How Skyhigh Private Access Works
Skyhigh Private Access performs the following functions:
- Identity — Verifies all identities with strong authentication
- Device — Checks for the device security posture
- Network — End-to-end encryption of communication
- Policy Enforcement Point (PEP) — Enforcement of policies (web policy, DLP, RBI, and least privilege access)
- Private application — Monitor and control access to private applications
Key components
Skyhigh Private Access uses a variety of technologies to manage and control access to private applications, as shown in the following graphic:
- Skyhigh Security Client Proxy — The Client Proxy software is installed on the devices to facilitate SAML authentication. When the user is not authenticated, Client Proxy prompts the user to authenticate. It securely forwards the traffic to Skyhigh SSE. When forwarding the traffic, it encrypts and adds metadata along with the real-time device posture information.

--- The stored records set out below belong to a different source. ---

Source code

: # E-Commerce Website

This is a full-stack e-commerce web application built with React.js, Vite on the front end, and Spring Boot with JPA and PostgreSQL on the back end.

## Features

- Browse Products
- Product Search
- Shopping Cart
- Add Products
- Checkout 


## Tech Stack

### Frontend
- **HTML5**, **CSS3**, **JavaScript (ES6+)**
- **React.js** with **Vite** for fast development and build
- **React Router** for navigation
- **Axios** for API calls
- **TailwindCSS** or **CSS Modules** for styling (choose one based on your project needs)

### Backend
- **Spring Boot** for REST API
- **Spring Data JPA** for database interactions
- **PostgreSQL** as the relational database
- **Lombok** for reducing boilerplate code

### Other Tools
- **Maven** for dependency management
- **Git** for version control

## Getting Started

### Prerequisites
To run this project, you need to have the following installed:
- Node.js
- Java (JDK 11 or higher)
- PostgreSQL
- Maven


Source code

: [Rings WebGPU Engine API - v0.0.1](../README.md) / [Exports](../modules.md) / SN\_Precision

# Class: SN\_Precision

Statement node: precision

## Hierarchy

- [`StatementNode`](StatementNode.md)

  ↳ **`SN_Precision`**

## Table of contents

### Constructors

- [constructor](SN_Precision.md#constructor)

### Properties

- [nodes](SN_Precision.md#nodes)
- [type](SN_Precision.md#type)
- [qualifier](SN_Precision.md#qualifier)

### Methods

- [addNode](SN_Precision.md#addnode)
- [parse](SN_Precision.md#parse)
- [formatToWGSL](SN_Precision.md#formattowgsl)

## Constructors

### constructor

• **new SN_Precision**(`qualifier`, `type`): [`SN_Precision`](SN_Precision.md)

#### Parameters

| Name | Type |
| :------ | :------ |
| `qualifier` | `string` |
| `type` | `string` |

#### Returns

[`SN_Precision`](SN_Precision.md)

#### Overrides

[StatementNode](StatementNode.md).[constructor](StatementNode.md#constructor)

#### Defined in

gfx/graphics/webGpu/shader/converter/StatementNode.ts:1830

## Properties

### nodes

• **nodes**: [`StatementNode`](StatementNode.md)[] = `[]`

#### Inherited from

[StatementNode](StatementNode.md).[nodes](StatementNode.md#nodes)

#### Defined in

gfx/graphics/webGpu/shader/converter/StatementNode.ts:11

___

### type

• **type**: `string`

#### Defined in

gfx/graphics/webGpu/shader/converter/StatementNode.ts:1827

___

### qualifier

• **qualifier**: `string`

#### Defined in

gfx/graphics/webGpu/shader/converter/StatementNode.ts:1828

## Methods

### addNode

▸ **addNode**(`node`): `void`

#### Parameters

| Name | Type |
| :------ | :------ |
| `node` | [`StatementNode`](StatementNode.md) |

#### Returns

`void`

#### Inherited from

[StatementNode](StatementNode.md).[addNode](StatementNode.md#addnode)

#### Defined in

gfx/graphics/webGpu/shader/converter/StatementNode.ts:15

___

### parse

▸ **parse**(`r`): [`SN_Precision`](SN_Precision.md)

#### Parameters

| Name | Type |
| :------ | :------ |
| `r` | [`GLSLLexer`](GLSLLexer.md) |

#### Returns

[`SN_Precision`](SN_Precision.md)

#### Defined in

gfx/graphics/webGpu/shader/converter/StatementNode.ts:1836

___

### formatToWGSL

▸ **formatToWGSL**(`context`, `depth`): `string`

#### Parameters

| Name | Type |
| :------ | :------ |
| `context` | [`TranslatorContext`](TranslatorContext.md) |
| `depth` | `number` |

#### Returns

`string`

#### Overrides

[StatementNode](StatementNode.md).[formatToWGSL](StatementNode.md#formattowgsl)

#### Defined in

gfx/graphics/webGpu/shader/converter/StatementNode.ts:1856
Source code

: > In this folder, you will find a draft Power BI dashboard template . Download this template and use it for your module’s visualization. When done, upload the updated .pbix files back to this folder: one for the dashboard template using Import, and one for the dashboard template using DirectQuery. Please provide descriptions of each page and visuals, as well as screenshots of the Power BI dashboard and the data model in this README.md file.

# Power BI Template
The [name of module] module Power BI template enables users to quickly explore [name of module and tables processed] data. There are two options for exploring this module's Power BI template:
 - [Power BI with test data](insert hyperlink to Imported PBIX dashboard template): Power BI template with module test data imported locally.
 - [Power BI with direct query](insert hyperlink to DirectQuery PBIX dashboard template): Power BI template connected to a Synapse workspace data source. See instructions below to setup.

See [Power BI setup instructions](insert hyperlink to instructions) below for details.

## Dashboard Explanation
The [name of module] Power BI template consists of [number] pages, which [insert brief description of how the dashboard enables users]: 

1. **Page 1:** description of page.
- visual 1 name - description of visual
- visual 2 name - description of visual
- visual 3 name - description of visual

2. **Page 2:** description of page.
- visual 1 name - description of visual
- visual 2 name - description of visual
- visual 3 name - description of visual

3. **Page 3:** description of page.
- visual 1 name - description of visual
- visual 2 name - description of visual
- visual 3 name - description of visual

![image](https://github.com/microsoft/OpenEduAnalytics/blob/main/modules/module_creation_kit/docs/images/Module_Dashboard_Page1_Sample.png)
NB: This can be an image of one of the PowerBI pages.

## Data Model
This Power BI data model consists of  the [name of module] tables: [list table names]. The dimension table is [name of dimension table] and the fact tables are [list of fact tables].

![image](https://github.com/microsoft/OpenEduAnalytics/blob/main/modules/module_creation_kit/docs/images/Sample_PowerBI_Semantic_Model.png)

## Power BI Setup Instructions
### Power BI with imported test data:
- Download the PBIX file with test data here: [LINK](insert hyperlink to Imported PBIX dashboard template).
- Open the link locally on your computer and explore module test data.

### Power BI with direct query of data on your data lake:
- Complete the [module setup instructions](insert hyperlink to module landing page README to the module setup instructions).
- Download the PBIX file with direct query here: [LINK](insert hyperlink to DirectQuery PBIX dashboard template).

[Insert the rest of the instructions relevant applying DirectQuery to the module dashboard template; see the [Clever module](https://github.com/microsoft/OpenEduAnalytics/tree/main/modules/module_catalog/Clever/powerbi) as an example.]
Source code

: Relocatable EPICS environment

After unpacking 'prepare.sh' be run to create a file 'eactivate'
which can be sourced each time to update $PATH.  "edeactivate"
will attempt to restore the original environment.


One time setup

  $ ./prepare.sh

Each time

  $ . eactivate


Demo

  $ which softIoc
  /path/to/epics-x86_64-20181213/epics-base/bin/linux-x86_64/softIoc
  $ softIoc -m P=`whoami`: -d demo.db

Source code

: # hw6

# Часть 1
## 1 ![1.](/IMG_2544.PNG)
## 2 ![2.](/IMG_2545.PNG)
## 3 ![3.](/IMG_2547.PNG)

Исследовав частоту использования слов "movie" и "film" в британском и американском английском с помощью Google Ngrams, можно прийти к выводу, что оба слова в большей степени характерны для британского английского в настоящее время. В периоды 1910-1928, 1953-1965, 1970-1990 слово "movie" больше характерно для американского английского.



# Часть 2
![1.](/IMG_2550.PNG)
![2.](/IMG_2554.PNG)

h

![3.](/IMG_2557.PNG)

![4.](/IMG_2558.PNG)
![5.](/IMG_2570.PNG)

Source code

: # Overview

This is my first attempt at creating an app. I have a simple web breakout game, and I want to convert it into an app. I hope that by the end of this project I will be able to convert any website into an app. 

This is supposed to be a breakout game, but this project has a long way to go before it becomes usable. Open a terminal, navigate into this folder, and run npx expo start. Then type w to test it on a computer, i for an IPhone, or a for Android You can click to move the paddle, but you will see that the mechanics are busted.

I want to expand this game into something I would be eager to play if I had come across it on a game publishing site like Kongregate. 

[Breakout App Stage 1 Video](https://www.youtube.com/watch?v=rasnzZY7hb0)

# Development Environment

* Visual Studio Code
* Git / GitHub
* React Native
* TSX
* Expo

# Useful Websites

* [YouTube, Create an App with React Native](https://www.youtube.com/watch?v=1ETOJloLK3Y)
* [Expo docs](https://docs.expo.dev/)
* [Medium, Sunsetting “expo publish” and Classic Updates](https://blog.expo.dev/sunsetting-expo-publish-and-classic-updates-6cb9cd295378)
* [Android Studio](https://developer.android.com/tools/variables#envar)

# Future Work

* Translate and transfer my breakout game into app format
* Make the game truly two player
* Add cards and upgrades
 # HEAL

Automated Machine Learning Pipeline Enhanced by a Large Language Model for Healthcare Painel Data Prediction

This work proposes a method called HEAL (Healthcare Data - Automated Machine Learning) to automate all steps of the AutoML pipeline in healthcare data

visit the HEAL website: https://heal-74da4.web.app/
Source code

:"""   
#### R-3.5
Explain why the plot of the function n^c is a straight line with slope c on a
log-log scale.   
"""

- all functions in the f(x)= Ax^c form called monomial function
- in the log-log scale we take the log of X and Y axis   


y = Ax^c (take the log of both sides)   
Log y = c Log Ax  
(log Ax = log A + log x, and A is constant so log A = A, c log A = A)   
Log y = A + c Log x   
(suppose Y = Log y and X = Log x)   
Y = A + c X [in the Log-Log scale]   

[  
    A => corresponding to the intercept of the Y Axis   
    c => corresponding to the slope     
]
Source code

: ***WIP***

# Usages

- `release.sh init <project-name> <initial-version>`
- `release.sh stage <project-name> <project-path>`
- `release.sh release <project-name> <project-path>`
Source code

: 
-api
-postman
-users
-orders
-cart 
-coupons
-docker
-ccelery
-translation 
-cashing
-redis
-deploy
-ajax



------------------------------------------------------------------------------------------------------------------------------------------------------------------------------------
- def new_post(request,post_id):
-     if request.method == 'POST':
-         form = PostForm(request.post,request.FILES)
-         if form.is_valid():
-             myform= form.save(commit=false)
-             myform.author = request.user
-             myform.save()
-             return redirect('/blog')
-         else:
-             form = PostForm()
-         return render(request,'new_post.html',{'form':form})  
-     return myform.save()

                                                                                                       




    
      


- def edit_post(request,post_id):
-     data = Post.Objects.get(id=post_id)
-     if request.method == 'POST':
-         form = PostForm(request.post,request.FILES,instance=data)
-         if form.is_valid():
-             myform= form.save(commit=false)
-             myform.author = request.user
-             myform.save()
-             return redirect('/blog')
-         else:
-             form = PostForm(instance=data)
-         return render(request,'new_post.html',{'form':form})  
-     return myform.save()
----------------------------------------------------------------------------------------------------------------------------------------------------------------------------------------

- Skyhigh SSE — This is the Policy Enforcement Point, where it enforces the private access policy on the traffic forwarded by Client Proxy. This traffic is further routed over TLS tunnels to a Skyhigh Private Access Connector through a Private Access Gateway deployed in Points of Presence (PoPs).
- Connector groups — Connectors are logically grouped to achieve scalability and availability. Private applications are always associated with a connector group and not a connector directly. Every connector group should be associated with at least one private application.
- Connectors — A connector is a virtual machine deployed in the same environment (data center, private cloud, or public cloud) as the private application. It establishes a secure outbound connection with the Private Access Gateway and provides access to the requested application. It also updates the status of the private application to the Private Access Gateway.
- Application group — Create an application group to achieve scalability and logically manage different applications as one entity.